> **GOAL OF THE EXERCISE**: The data should be printed again, exactly.

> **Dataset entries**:
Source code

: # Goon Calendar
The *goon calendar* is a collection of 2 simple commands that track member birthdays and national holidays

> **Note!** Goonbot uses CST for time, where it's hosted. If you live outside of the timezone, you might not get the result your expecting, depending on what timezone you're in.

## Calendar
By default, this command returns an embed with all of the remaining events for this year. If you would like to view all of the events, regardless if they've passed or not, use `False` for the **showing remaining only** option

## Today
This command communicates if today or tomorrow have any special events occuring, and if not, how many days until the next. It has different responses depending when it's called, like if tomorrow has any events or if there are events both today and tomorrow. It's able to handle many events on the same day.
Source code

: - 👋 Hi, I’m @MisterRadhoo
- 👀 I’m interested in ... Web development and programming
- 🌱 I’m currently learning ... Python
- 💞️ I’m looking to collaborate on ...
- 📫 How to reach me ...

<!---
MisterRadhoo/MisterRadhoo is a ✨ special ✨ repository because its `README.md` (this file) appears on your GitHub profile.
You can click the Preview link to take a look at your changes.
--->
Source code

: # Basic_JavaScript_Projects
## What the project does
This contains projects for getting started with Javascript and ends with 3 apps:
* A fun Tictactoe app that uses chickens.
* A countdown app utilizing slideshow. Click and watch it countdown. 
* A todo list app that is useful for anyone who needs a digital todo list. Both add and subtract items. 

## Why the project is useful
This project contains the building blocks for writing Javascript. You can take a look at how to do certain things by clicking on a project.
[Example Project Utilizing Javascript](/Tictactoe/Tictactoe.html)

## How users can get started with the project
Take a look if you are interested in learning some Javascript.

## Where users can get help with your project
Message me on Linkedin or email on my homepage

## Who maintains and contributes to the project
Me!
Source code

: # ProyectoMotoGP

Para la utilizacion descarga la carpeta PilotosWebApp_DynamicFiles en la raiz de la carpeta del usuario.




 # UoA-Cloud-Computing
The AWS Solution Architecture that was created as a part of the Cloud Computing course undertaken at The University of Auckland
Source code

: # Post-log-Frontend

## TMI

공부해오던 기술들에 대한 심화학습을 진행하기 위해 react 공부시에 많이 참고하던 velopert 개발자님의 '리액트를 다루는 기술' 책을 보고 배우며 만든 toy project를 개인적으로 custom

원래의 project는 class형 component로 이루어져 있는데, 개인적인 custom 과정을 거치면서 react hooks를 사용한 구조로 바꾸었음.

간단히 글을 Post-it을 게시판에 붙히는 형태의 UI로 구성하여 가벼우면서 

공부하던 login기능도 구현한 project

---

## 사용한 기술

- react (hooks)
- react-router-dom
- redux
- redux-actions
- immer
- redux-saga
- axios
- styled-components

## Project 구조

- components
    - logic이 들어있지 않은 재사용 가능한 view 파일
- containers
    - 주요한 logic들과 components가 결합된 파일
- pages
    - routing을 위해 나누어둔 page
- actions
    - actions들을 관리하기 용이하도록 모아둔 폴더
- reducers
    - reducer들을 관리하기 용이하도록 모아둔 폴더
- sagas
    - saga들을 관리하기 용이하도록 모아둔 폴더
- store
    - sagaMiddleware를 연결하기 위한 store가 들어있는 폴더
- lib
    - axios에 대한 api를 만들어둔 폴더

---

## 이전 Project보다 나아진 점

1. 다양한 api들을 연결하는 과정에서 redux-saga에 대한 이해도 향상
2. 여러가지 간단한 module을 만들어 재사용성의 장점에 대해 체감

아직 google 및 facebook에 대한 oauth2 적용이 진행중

> **SOLUTION**:
Source code

: # Goon Calendar
The *goon calendar* is a collection of 2 simple commands that track member birthdays and national holidays

> **Note!** Goonbot uses CST for time, where it's hosted. If you live outside of the timezone, you might not get the result your expecting, depending on what timezone you're in.

## Calendar
By default, this command returns an embed with all of the remaining events for this year. If you would like to view all of the events, regardless if they've passed or not, use `False` for the **showing remaining only** option

## Today
This command communicates if today or tomorrow have any special events occuring, and if not, how many days until the next. It has different responses depending when it's called, like if tomorrow has any events or if there are events both today and tomorrow. It's able to handle many events on the same day.
Source code

: - 👋 Hi, I’m @MisterRadhoo
- 👀 I’m interested in ... Web development and programming
- 🌱 I’m currently learning ... Python
- 💞️ I’m looking to collaborate on ...
- 📫 How to reach me ...

<!---
MisterRadhoo/MisterRadhoo is a ✨ special ✨ repository because its `README.md` (this file) appears on your GitHub profile.
You can click the Preview link to take a look at your changes.
--->
Source code

: # Basic_JavaScript_Projects
## What the project does
This contains projects for getting started with Javascript and ends with 3 apps:
* A fun Tictactoe app that uses chickens.
* A countdown app utilizing slideshow. Click and watch it countdown. 
* A todo list app that is useful for anyone who needs a digital todo list. Both add and subtract items. 

## Why the project is useful
This project contains the building blocks for writing Javascript. You can take a look at how to do certain things by clicking on a project.
[Example Project Utilizing Javascript](/Tictactoe/Tictactoe.html)

## How users can get started with the project
Take a look if you are interested in learning some Javascript.

## Where users can get help with your project
Message me on Linkedin or email on my homepage

## Who maintains and contributes to the project
Me!
Source code

: # ProyectoMotoGP

Para la utilizacion descarga la carpeta PilotosWebApp_DynamicFiles en la raiz de la carpeta del usuario.




 # UoA-Cloud-Computing
The AWS Solution Architecture that was created as a part of the Cloud Computing course undertaken at The University of Auckland
Source code

: # Post-log-Frontend

## TMI

공부해오던 기술들에 대한 심화학습을 진행하기 위해 react 공부시에 많이 참고하던 velopert 개발자님의 '리액트를 다루는 기술' 책을 보고 배우며 만든 toy project를 개인적으로 custom

원래의 project는 class형 component로 이루어져 있는데, 개인적인 custom 과정을 거치면서 react hooks를 사용한 구조로 바꾸었음.

간단히 글을 Post-it을 게시판에 붙히는 형태의 UI로 구성하여 가벼우면서 

공부하던 login기능도 구현한 project

---

## 사용한 기술

- react (hooks)
- react-router-dom
- redux
- redux-actions
- immer
- redux-saga
- axios
- styled-components

## Project 구조

- components
    - logic이 들어있지 않은 재사용 가능한 view 파일
- containers
    - 주요한 logic들과 components가 결합된 파일
- pages
    - routing을 위해 나누어둔 page
- actions
    - actions들을 관리하기 용이하도록 모아둔 폴더
- reducers
    - reducer들을 관리하기 용이하도록 모아둔 폴더
- sagas
    - saga들을 관리하기 용이하도록 모아둔 폴더
- store
    - sagaMiddleware를 연결하기 위한 store가 들어있는 폴더
- lib
    - axios에 대한 api를 만들어둔 폴더

---

## 이전 Project보다 나아진 점

1. 다양한 api들을 연결하는 과정에서 redux-saga에 대한 이해도 향상
2. 여러가지 간단한 module을 만들어 재사용성의 장점에 대해 체감

아직 google 및 facebook에 대한 oauth2 적용이 진행중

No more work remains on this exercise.